To overcome the aforementioned shortcomings and disadvantages, this paper presents a substitute to one of the recovery models in the SICR method, aiming to improve the recovering accuracy by modeling the projection relationship from in situ soil moisture to remotely sensed soil moisture more accurately. To our knowledge, it is the first approach that utilizes neural network and machine learning techniques for recovering remote sensing soil moisture images while combining spaceborne and in situ data. This approach has improved remotely sensed soil moisture image recovery quality in terms of both accuracy and precision. Benefiting from the flexibility of artificial neural networks as the projecting model, the method is thus named the Neu-SICR algorithm.
The remainder of this paper is arranged as follows.
Section 2 offers an overview of the Neu-SICR algorithm. The problem assumptions and the major innovation in this algorithm are illustrated.
Section 3 expands the algorithm verification experiment and its results.
Section 4 examines the results and compares the recovery quality of this method with that of conventional methods.
Section 5 gives the conclusion of this article and provides an outlook for future research topics on this method.
6. Conclusions
In this paper, we proposed a novel improvement on the SICR algorithm for recovering remote sensing soil moisture images, with the help of in situ soil moisture observations. The Neu-SICR algorithm structure has been adopted from the SICR algorithm, and the foremost recovery model has been improved with artificial neural networks. The algorithm has been verified, the results have been examined, and comparisons to the original SICR algorithm have proven better reconstruction quality and similar temporal efficiency achieved by the Neu-SICR algorithm.
While conventional reconstruction algorithms rely on partial accessibility of remote sensing data, the Neu-SICR provides the possibilities for harsher situations where full remote sensing images at the target moment are beyond access, and it fuses spaceborne optical remote sensing data with ground based in situ soil moisture observations, realizing regional soil moisture reconstruction in a multi-source data fusion manner. Moreover, the Neu-SICR algorithm, as an upgrade of SICR, utilizes machine learning mechanisms to project in situ soil moisture observations at the meter level scale toward remote sensing soil moisture at the tens of meters’ scale. This manner benefits from extraordinary flexibility of artificial neural network in representing complex correlations between soil moisture at different scales and thus results in higher reconstruction quality than the SICR algorithm.

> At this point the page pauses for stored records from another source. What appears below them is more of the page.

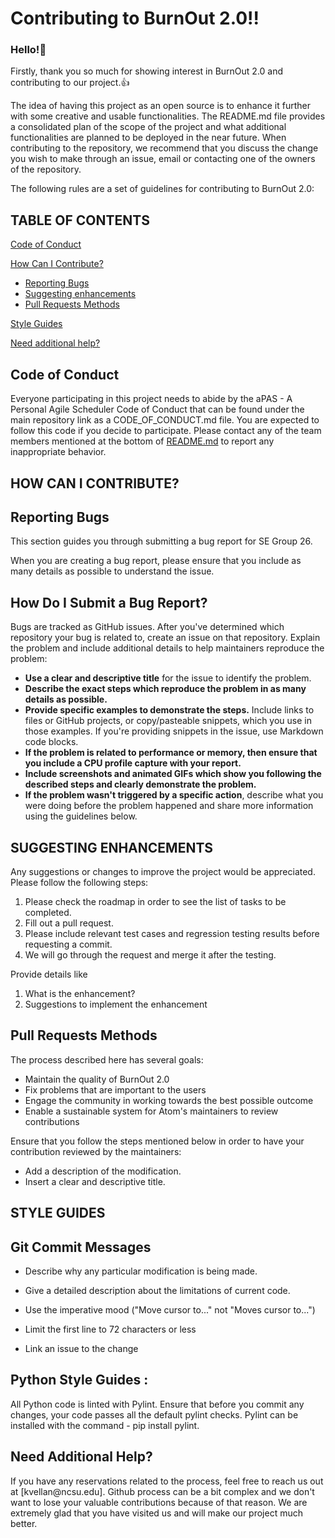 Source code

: # Contributing to BurnOut 2.0!!
<h3>Hello!👋</h3>
<p>Firstly, thank you so much for showing interest in BurnOut 2.0 and contributing to our project.👍</p>
The idea of having this project as an open source is to enhance it further with some creative and usable functionalities. The README.md file provides a consolidated plan of the scope of the project and what additional functionalities are planned to be deployed in the near future.
When contributing to the repository, we recommend that you discuss the change you wish to make through an issue, email or contacting one of the owners of the repository.
</p>
The following rules are a set of guidelines for contributing to BurnOut 2.0:

## TABLE OF CONTENTS
[Code of Conduct](#code-of-conduct)

[How Can I Contribute?](#how-can-i-contribute)
 * [Reporting Bugs](#reporting-bugs)
 * [Suggesting enhancements](#suggesting-enhancements)
 * [Pull Requests Methods](#pull-requests-methods)

[Style Guides](#style-guides)

[Need additional help?](#need-additional-help)



## Code of Conduct
Everyone participating in this project needs to abide by the aPAS - A Personal Agile Scheduler Code of Conduct that can be found under the main repository link as a CODE_OF_CONDUCT.md file. You are expected to follow this code if you decide to participate. Please contact any of the team members mentioned at the bottom of [README.md](README.md) to report any inappropriate behavior.

## HOW CAN I CONTRIBUTE?


  ## Reporting Bugs

  This section guides you through submitting a bug report for SE Group 26. 

  When you are creating a bug report, please ensure that you include as many details as possible to understand the issue.

  ## How Do I Submit a Bug Report?
   <p>Bugs are tracked as GitHub issues. After you've determined which repository your bug is related to, create an issue on that repository.
    Explain the problem and include additional details to help maintainers reproduce the problem:</p>
   <ul>
    <li><b>Use a clear and descriptive title</b> for the issue to identify the problem.</li>
    <li><b>Describe the exact steps which reproduce the problem in as many details as possible.</li></b>
    <li><b>Provide specific examples to demonstrate the steps.</b> Include links to files or GitHub projects, or copy/pasteable snippets, which you use in those     examples. If you're providing snippets in the issue, use Markdown code blocks.</li>
    <li><b>If the problem is related to performance or memory, then ensure that you include a CPU profile capture with your report.</b></li>
    <li><b>Include screenshots and animated GIFs which show you following the described steps and clearly demonstrate the problem.</li></b>
    <li><b>If the problem wasn't triggered by a specific action</b>, describe what you were doing before the problem happened and share more information using the guidelines below.</li>
    </ul>
  
  ## SUGGESTING ENHANCEMENTS
  
  Any suggestions or changes to improve the project would be appreciated. Please follow the following steps:

1. Please check the roadmap in order to see the list of tasks to be completed. 
2. Fill out a pull request.
3. Please include relevant test cases and regression testing results before requesting a commit.
4. We will go through the request and merge it after the testing. 
  
  Provide details like 
  1) What is the enhancement? 
  2) Suggestions to implement the enhancement

  ## Pull Requests Methods
  The process described here has several goals: 

  - Maintain the quality of BurnOut 2.0 
  - Fix problems that are important to the users 
  - Engage the community in working towards the best possible outcome
  - Enable a sustainable system for Atom's maintainers to review contributions

  Ensure that you follow the steps mentioned below in order to have your contribution reviewed by the maintainers:
  - Add a description of the modification.
  - Insert a clear and descriptive title.

### <h2>STYLE GUIDES</h2>
  ## Git Commit Messages

  - Describe why any particular modification is being made.

  - Give a detailed description about the limitations of current code.

  - Use the imperative mood ("Move cursor to..." not "Moves cursor to...")

  - Limit the first line to 72 characters or less

  - Link an issue to the change

  ## Python Style Guides :

  All Python code is linted with Pylint. Ensure that before you commit any changes, your code passes all the default pylint checks. Pylint can be installed with
  the command - pip install pylint.


### <h2>Need Additional Help?</h2>
<p>If you have any reservations related to the process, feel free to reach us out at [kvellan@ncsu.edu]. Github process can be a bit complex and we don't want to lose your valuable contributions because of that reason. We are extremely glad that you have visited us and will make our project much better.</p>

Further improvements could still be made to the recovery process, including the following: (1) By selecting other optical remote sensing data sources for model training, more abundant training pairs and consequently a better C1 recovery model can be expected; (2) By selecting other remote sensing techniques, such as microwave remote sensing soil moisture data, higher remote sensing soil moisture data quality could contribute to higher recovery quality; (3) By selecting other models projecting C1 pixel values to C2 pixel values and by choosing periodic functions that represent seasonal variation of C3 values, such as the dynamic harmonic regression model, higher recovery quality of C2 and C3 pixels could be expected when historical records are adequate to train these models.